如今,我的生活有不少的时间和精力是被写影评给占据,而写影评的前提,当然是要能看懂电影。这意味著,我对电影与电影史也得保持不间断地探索。至今,可以说,应该有点成就了。而我也一点都没有藏私,透过各种机会(特别是讲座、讲课机会),来将我的学习心得分享给大家。
现在总算说到重点了:自2017年起,在杭州的纯真年代举办第一场讲座至今,两年内三场讲座,算是完成了一个小单元:唤起观众对电影材料的意识,继而分别从宏观和微观视角,观察电影与其他艺术的关系与异同。
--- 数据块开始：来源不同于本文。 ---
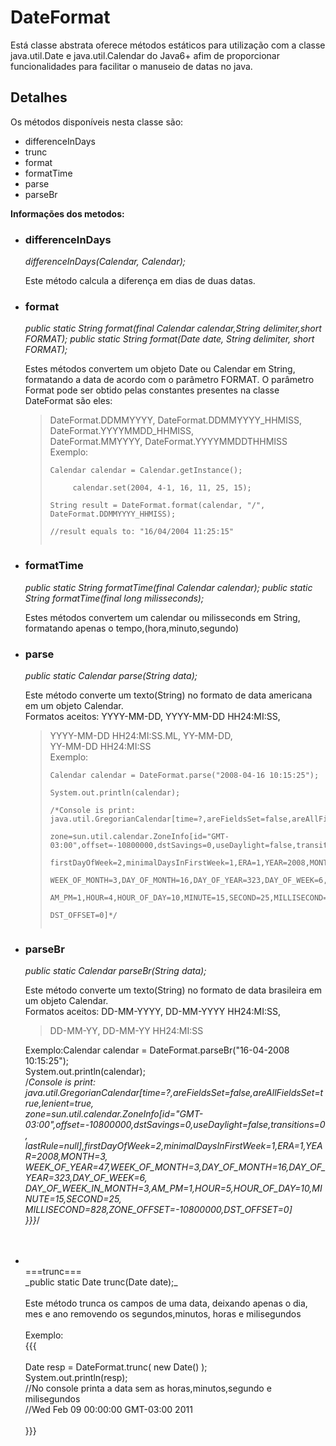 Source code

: # DateFormat #

Está classe abstrata oferece métodos estáticos para utilização com a classe
java.util.Date e java.util.Calendar do Java6+ afim de proporcionar funcionalidades para facilitar o
manuseio de datas no java.

## Detalhes ##

Os métodos disponíveis nesta classe são:

<ul>
<li>differenceInDays</li>
<li>trunc</li>
<li>format</li>
<li>formatTime</li>
<li>parse</li>
<li>parseBr</li>
</ul>

**Informações dos metodos:**

<ul>
<li>
<h3>differenceInDays</h3>
<i>differenceInDays(Calendar, Calendar);</i>

Este método calcula a diferença em dias de duas datas.<br>
</li>
<li>
<h3>format</h3>
<i>public static String format(final Calendar calendar,String delimiter,short FORMAT);</i>
<i>public static String format(Date date, String delimiter, short FORMAT);</i>

Estes métodos convertem um objeto Date ou Calendar em String, formatando a data de acordo com o parâmetro FORMAT. O parâmetro Format pode ser obtido pelas constantes presentes na classe DateFormat são eles:<br>
<blockquote>DateFormat.DDMMYYYY,	 DateFormat.DDMMYYYY_HHMISS,	 DateFormat.YYYYMMDD_HHMISS,<br>
DateFormat.MMYYYY,	 DateFormat.YYYYMMDDTHHMISS<br>
Exemplo:<br>
<pre><code>Calendar calendar = Calendar.getInstance();<br>
	 calendar.set(2004, 4-1, 16, 11, 25, 15);<br>
String result = DateFormat.format(calendar, "/", DateFormat.DDMMYYYY_HHMISS);<br>
//result equals to: "16/04/2004 11:25:15"<br>
</code></pre>
</li>
<li>
<h3>formatTime</h3>
<i>public static String formatTime(final Calendar calendar);</i>
<i>public static String formatTime(final long milisseconds);</i></blockquote>

Estes métodos convertem um calendar ou milisseconds em String, formatando apenas o tempo,(hora,minuto,segundo)<br>
</li>
<li>
<h3>parse</h3>
<i>public static Calendar parse(String data);</i>

Este método converte um texto(String) no formato de data americana em um objeto Calendar.<br>
Formatos aceitos: 	YYYY-MM-DD,			YYYY-MM-DD HH24:MI:SS,<br>
<blockquote>YYYY-MM-DD HH24:MI:SS.ML, 	YY-MM-DD,<br>
YY-MM-DD HH24:MI:SS<br>
Exemplo:<br>
<pre><code>Calendar calendar = DateFormat.parse("2008-04-16 10:15:25");<br>
System.out.println(calendar);<br>
/*Console is print: java.util.GregorianCalendar[time=?,areFieldsSet=false,areAllFieldsSet=true,lenient=true,<br>
zone=sun.util.calendar.ZoneInfo[id="GMT-03:00",offset=-10800000,dstSavings=0,useDaylight=false,transitions=0,lastRule=null],<br>
firstDayOfWeek=2,minimalDaysInFirstWeek=1,ERA=1,YEAR=2008,MONTH=3,WEEK_OF_YEAR=47,<br>
WEEK_OF_MONTH=3,DAY_OF_MONTH=16,DAY_OF_YEAR=323,DAY_OF_WEEK=6,DAY_OF_WEEK_IN_MONTH=3,<br>
AM_PM=1,HOUR=4,HOUR_OF_DAY=10,MINUTE=15,SECOND=25,MILLISECOND=734,ZONE_OFFSET=-10800000,<br>
DST_OFFSET=0]*/<br>
</code></pre>
</li>
<li>
<h3>parseBr</h3>
<i>public static Calendar parseBr(String data);</i></blockquote>

Este método converte um texto(String) no formato de data brasileira em um objeto Calendar.<br>
Formatos aceitos: 	DD-MM-YYYY,			DD-MM-YYYY HH24:MI:SS,<br>
<blockquote>DD-MM-YY, 			DD-MM-YY HH24:MI:SS</blockquote>

Exemplo:Calendar calendar = DateFormat.parseBr("16-04-2008 10:15:25");<br>
System.out.println(calendar);<br>
/*Console is print: java.util.GregorianCalendar[time=?,areFieldsSet=false,areAllFieldsSet=true,lenient=true,<br>
zone=sun.util.calendar.ZoneInfo[id="GMT-03:00",offset=-10800000,dstSavings=0,useDaylight=false,transitions=0,<br>
lastRule=null],firstDayOfWeek=2,minimalDaysInFirstWeek=1,ERA=1,YEAR=2008,MONTH=3,<br>
WEEK_OF_YEAR=47,WEEK_OF_MONTH=3,DAY_OF_MONTH=16,DAY_OF_YEAR=323,DAY_OF_WEEK=6,<br>
DAY_OF_WEEK_IN_MONTH=3,AM_PM=1,HOUR=5,HOUR_OF_DAY=10,MINUTE=15,SECOND=25,<br>
MILLISECOND=828,ZONE_OFFSET=-10800000,DST_OFFSET=0]<br>
}}}*/<br>
</li><br>
<br>
<li><br>
===trunc===<br>
_public static Date trunc(Date date);_<br>
<br>
Este método trunca os campos de uma data, deixando apenas o dia, mes e ano removendo os segundos,minutos, horas e milisegundos<br>
<br>
Exemplo:<br>
{{{<br>
		<br>
	Date resp = DateFormat.trunc( new Date() );<br>
	System.out.println(resp);<br>
	//No console printa a data sem as horas,minutos,segundo e milisegundos<br>
	//Wed Feb 09 00:00:00 GMT-03:00 2011<br>
<br>
}}}<br>
</li><br>
<br>
</ul></code></pre>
基于这类公开讲座不适合构思太过硬核的课程,如电影理论,所以从一个全面性来思考,就剩下电影史还没讲了。
因此,本月22日(周日)将于西湖旁的纯真年代,举办“不敢问卢米埃尔的,就来问肥内吧!”,一场关于我研习电影史的方法与心得分享的讲座。期待有兴趣的朋友们一同共襄盛举。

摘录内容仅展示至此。